China is estimated to have 120bn tons of coal, enough to last 75 years if consumption rates remain steady. The nation is significantly leveraging its coal-to-chemicals (CTC) options in a number of product areas, including methanol, olefins, acetylene-carbide polyvinyl chloride (PVC), ammonia/urea, as well as aromatics, says US-based consultancy Chemical Market Associates Inc. (CMAI).
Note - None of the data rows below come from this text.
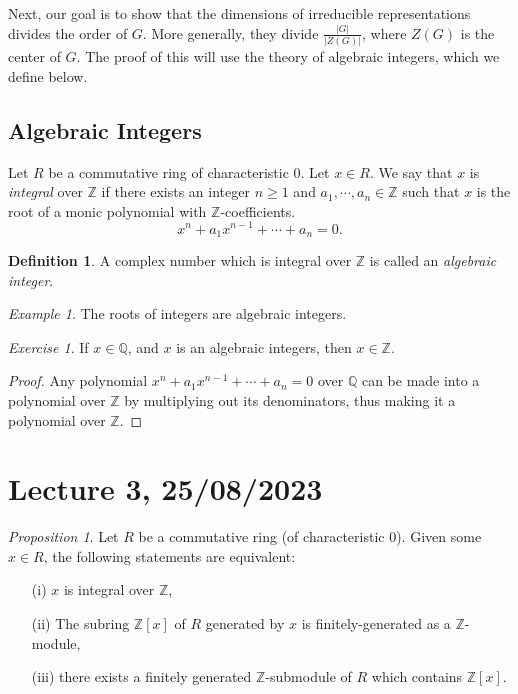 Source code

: \documentclass[a4paper]{report}
\theoremstyle{definition}
\newtheorem{definition}{Definition}
\theoremstyle{remark}
\theoremstyle{proposition}
\newtheorem{proposition}{Proposition}
\theoremstyle{conjecture}
\theoremstyle{lemma}
\theoremstyle{corollary}
\theoremstyle{exercise}
\newtheorem{exercise}{Exercise}
\theoremstyle{example}
\newtheorem{example}{Example}
\begin{document}
Next, our goal is to show that the dimensions of irreducible representations
divides the order of $G$. More generally, they divide $\frac{\vert G\vert}{\vert Z(G)\vert}$, where $Z(G)$ is the center of $G$. The proof of this will use 
the theory of algebraic integers, which we define below.

\subsection{Algebraic Integers}

Let $R$ be a commutative ring of characteristic $0$. Let $x\in R$. We 
say that $x$ is \emph{integral} over $\mathbb{Z}$ if there exists an integer
$n \geq 1$ and $a_1,\cdots, a_n\in\mathbb{Z}$ such that $x$ is the root 
of a monic polynomial with $\mathbb{Z}$-coefficients.
$$x^n + a_1x^{n-1} + \cdots + a_n = 0.$$

\begin{definition}
    A complex number which is integral over $\mathbb{Z}$ is called an 
    \emph{algebraic integer}. 
\end{definition}

\begin{example}
    The roots of integers are algebraic integers.
\end{example}

\begin{exercise}
    If $x \in \mathbb{Q}$, and $x$ is an algebraic integers, then 
    $x\in\mathbb{Z}$.
\end{exercise}

\begin{proof}
    Any polynomial $x^n + a_1x^{n-1} + \cdots + a_n = 0$
    over $\mathbb{Q}$ can be made into a polynomial over $\mathbb{Z}$ 
    by multiplying out its denominators, thus making it a 
    polynomial over $\mathbb{Z}$.
\end{proof}

\section{Lecture 3, 25/08/2023}

\begin{proposition}
    Let $R$ be a commutative ring (of characteristic $0$). Given some 
    $x \in R$, the following statements are equivalent:
    \begin{itemize}
        \item[(i)] $x$ is integral over $\mathbb{Z}$,
        \item[(ii)] The subring $\mathbb{Z}[x]$ of $R$ generated by $x$ 
            is finitely-generated as a $\mathbb{Z}$-module,
        \item[(iii)] there exists a finitely generated $\mathbb{Z}$-submodule 
            of $R$ which contains $\mathbb{Z}[x]$.
    \end{itemize}
\end{proposition}
\end{document}
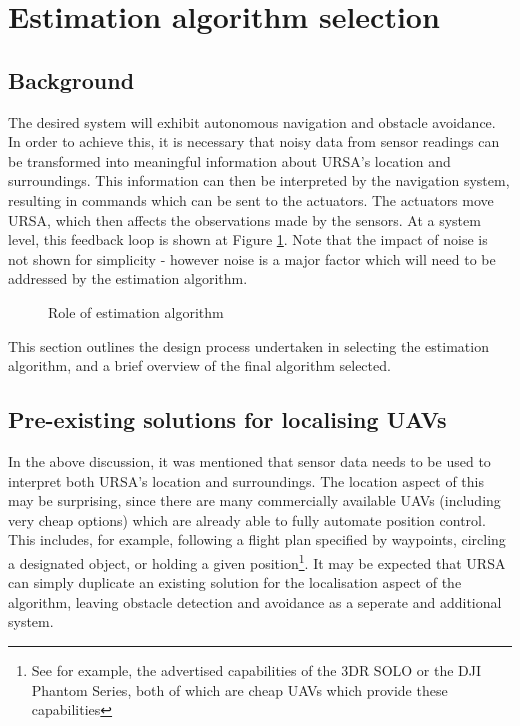 \documentclass[capstone_report.tex]{subfiles}
\begin{document}
\section{Estimation algorithm selection}
\subsection{Background}
The desired system will exhibit autonomous navigation and obstacle avoidance. In order to achieve this, it is necessary that noisy data from sensor readings can be transformed into meaningful information about URSA's location and surroundings. This information can then be interpreted by the navigation system, resulting in commands which can be sent to the actuators. The actuators move URSA, which then affects the observations made by the sensors. At a system level, this feedback loop is shown at Figure \ref{fig:estAlg1}. Note that the impact of noise is not shown for simplicity - however noise is a major factor which will need to be addressed by the estimation algorithm.

\begin{figure}[H]
	
	\caption{Role of estimation algorithm\label{fig:estAlg1}}
\end{figure}

This section outlines the design process undertaken in selecting the estimation algorithm, and a brief overview of the final algorithm selected. 

\subsection{Pre-existing solutions for localising UAVs}
In the above discussion, it was mentioned that sensor data needs to be used to interpret both URSA's location and surroundings. The location aspect of this may be surprising, since there are many commercially available UAVs (including very cheap options) which are already able to fully automate position control. This includes, for example, following a flight plan specified by waypoints, circling a designated object, or holding a given position\footnote{See for example, the advertised capabilities of the 3DR SOLO or the DJI Phantom Series, both of which are cheap UAVs which provide these capabilities}. It may be expected that URSA can simply duplicate an existing solution for the localisation aspect of the algorithm, leaving obstacle detection and avoidance as a seperate and additional system.\\
\end{document}
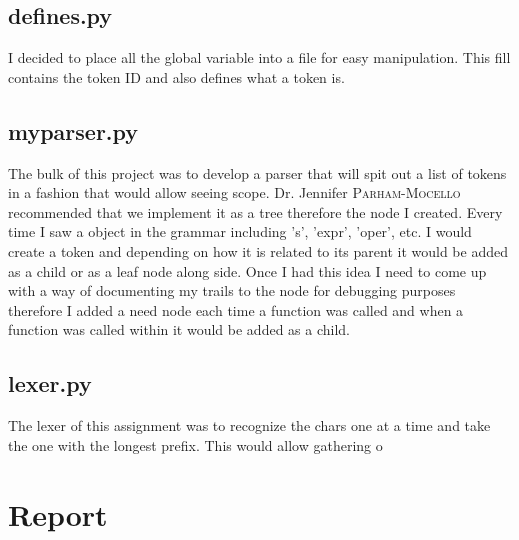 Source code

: \documentclass[letterpaper,10pt]{article}
\def\supervisor{Dr. Jennifer \textsc{Parham-Mocello }} %
\begin{document}
\subsection{defines.py}
\begin{mdframed}[style=MyFrame]
I decided to place all the global variable into a file for easy manipulation. This fill contains the token ID and also defines what a token is. 
\end{mdframed}
\subsection{myparser.py}
\begin{mdframed}[style=MyFrame]
The bulk of this project was to develop a parser that will spit out a list of tokens in a fashion that would allow seeing scope. \supervisor recommended that we implement it as a tree therefore the node I created. Every time I saw a object in the grammar including 's', 'expr', 'oper', etc. I would create a token and depending on how it is related to its parent it would be added as a child or as a leaf node along side. Once I had this idea I need to come up with a way of documenting my trails to the node for debugging purposes therefore I added a need node each time a function was called and when a function was called within it would be added as a child. 
\end{mdframed}
\subsection{lexer.py}
\begin{mdframed}[style=MyFrame]
The lexer of this assignment was to recognize the chars one at a time and take the one with the longest prefix. This would allow gathering o 
\end{mdframed}

\newpage
\section{Report}
\end{document}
“In addition to the upstream integration, the CTO plants are integrated to downstream derivatives of polyethylene [PE] and/ or polypropylene [PP],” says Dewey Johnson, CMAI’s global business director – syngas chemicals. “If successful, these technologies enable China to advance its initiatives toward self-sufficiency and globally competitive technology.”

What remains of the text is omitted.